- [Task to carry out]: For the word "manager", work out how many lines in the records below contain it and state that count alone.

- [Data shown]:

....

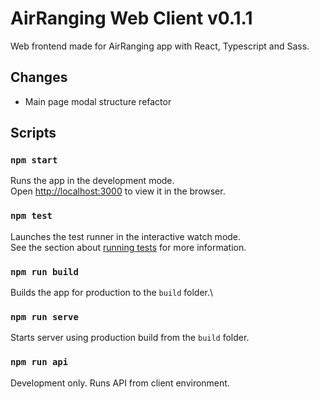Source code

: # AirRanging Web Client v0.1.1

Web frontend made for AirRanging app with React, Typescript and Sass.

## Changes

- Main page modal structure refactor

## Scripts

### `npm start`

Runs the app in the development mode.\
Open [http://localhost:3000](http://localhost:3000) to view it in the browser.

### `npm test`

Launches the test runner in the interactive watch mode.\
See the section about [running tests](https://facebook.github.io/create-react-app/docs/running-tests) for more information.

### `npm run build`

Builds the app for production to the `build` folder.\

### `npm run serve`

Starts server using production build from the `build` folder.

### `npm run api`

Development only.
Runs API from client environment.
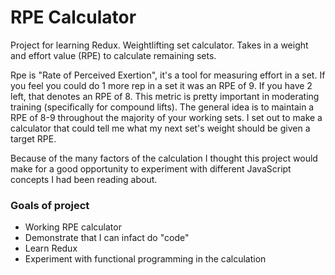 # RPE Calculator

Project for learning Redux. Weightlifting set calculator. Takes in a weight and effort value (RPE) to calculate remaining sets.

Rpe is "Rate of Perceived Exertion", it's a tool for measuring effort in a set. If you feel you could do 1 more rep in a set it was an RPE of 9. If you have 2 left, that denotes an RPE of 8. This metric is pretty important in moderating training (specifically for compound lifts). The general idea is to maintain a RPE of 8-9 throughout the majority of your working sets. I set out to make a calculator that could tell me what my next set's weight should be given a target RPE.

Because of the many factors of the calculation I thought this project would make for a good opportunity to experiment with different JavaScript concepts I had been reading about.

### Goals of project

- Working RPE calculator
- Demonstrate that I can infact do "code"
- Learn Redux
- Experiment with functional programming in the calculation
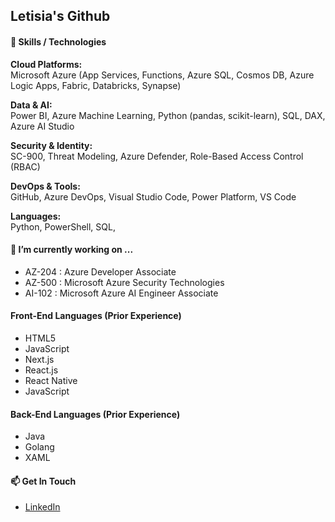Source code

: ## Letisia's Github

#### 🧪 Skills / Technologies

**Cloud Platforms:**  
Microsoft Azure (App Services, Functions, Azure SQL, Cosmos DB, Azure Logic Apps, Fabric, Databricks, Synapse)

**Data & AI:**  
Power BI, Azure Machine Learning, Python (pandas, scikit-learn), SQL, DAX, Azure AI Studio

**Security & Identity:**  
SC-900, Threat Modeling, Azure Defender, Role-Based Access Control (RBAC)

**DevOps & Tools:**  
GitHub, Azure DevOps, Visual Studio Code, Power Platform, VS Code

**Languages:**  
Python, PowerShell, SQL,

#### 🔭 I’m currently working on ...
- AZ-204 : Azure Developer Associate 
- AZ-500 : Microsoft Azure Security Technologies
- AI-102 : Microsoft Azure AI Engineer Associate

#### Front-End Languages (Prior Experience)

- HTML5
- JavaScript
- Next.js
- React.js
- React Native
- JavaScript

#### Back-End Languages (Prior Experience)

- Java
- Golang
- XAML

#### 📫 Get In Touch

- <a href="https://www.linkedin.com/in/letisiapangataa/" target="_blank">LinkedIn</a>

<!--
**letisiapangataa/letisiapangataa** is a ✨ _special_ ✨ repository because its `README.md` (this file) appears on your GitHub profile.

Here are some ideas to get you started:

- 🔭 I’m currently working on ...
- 🌱 I’m currently learning ...
- 👯 I’m looking to collaborate on ...
- 🤔 I’m looking for help with ...
- 💬 Ask me about ...
- 📫 How to reach me: ...
- 😄 Pronouns: ...
- ⚡ Fun fact: ...
-->
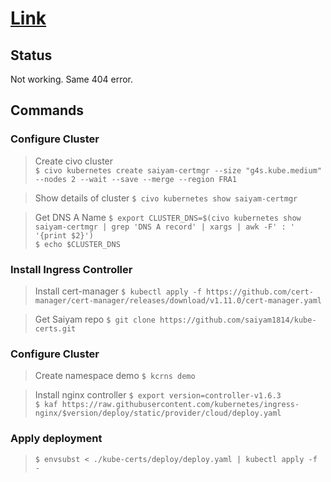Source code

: # [Link](https://youtu.be/KAa2l0oycOk?t=979)

## Status

Not working. Same 404 error.

## Commands

### Configure Cluster

> Create civo cluster \
> `$ civo kubernetes create saiyam-certmgr --size "g4s.kube.medium" --nodes 2 --wait --save --merge --region FRA1`

> Show details of cluster
> `$ civo kubernetes show saiyam-certmgr`

> Get DNS A Name
> `$ export CLUSTER_DNS=$(civo kubernetes show saiyam-certmgr | grep 'DNS A record' | xargs | awk -F' : ' '{print $2}')` \
> `$ echo $CLUSTER_DNS`

### Install Ingress Controller

> Install cert-manager
> `$ kubectl apply -f https://github.com/cert-manager/cert-manager/releases/download/v1.11.0/cert-manager.yaml`

> Get Saiyam repo
> `$ git clone https://github.com/saiyam1814/kube-certs.git`

### Configure Cluster

> Create namespace demo
> `$ kcrns demo`

> Install nginx controller
> `$ export version=controller-v1.6.3` \
> `$ kaf https://raw.githubusercontent.com/kubernetes/ingress-nginx/$version/deploy/static/provider/cloud/deploy.yaml`

### Apply deployment

> `$ envsubst < ./kube-certs/deploy/deploy.yaml | kubectl apply -f -`
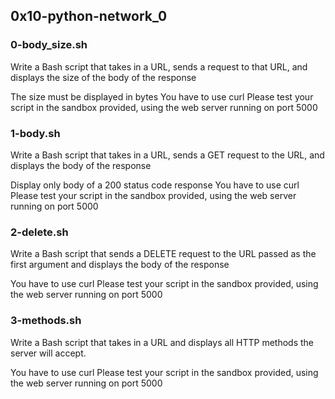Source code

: ## 0x10-python-network_0

### 0-body_size.sh

Write a Bash script that takes in a URL, sends a request to that URL, and displays the size of the body of the response

The size must be displayed in bytes
You have to use curl
Please test your script in the sandbox provided, using the web server running on port 5000

### 1-body.sh

Write a Bash script that takes in a URL, sends a GET request to the URL, and displays the body of the response

Display only body of a 200 status code response
You have to use curl
Please test your script in the sandbox provided, using the web server running on port 5000

### 2-delete.sh

Write a Bash script that sends a DELETE request to the URL passed as the first argument and displays the body of the response

You have to use curl
Please test your script in the sandbox provided, using the web server running on port 5000

### 3-methods.sh

Write a Bash script that takes in a URL and displays all HTTP methods the server will accept.

You have to use curl
Please test your script in the sandbox provided, using the web server running on port 5000


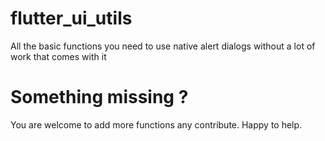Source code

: # flutter_ui_utils

All the basic functions you need to use native alert dialogs without a lot of work that comes with it

# Something missing ?
You are welcome to add more functions any contribute. Happy to help.
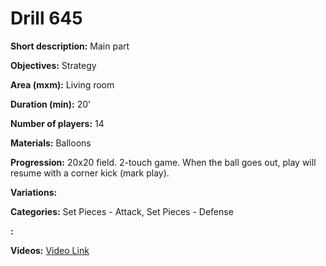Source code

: # Drill 645

**Short description:**
Main part

**Objectives:**
Strategy

**Area (mxm):**
Living room

**Duration (min):**
20'

**Number of players:**
14

**Materials:**
Balloons

**Progression:**
20x20 field. 2-touch game. When the ball goes out, play will resume with a corner kick (mark play).

**Variations:**


**Categories:**
Set Pieces - Attack, Set Pieces - Defense

**:**


**Videos:**
[Video Link](https://www.youtube.com/embed/dd4rZRJ4eo0)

....

- [Written answer]: 2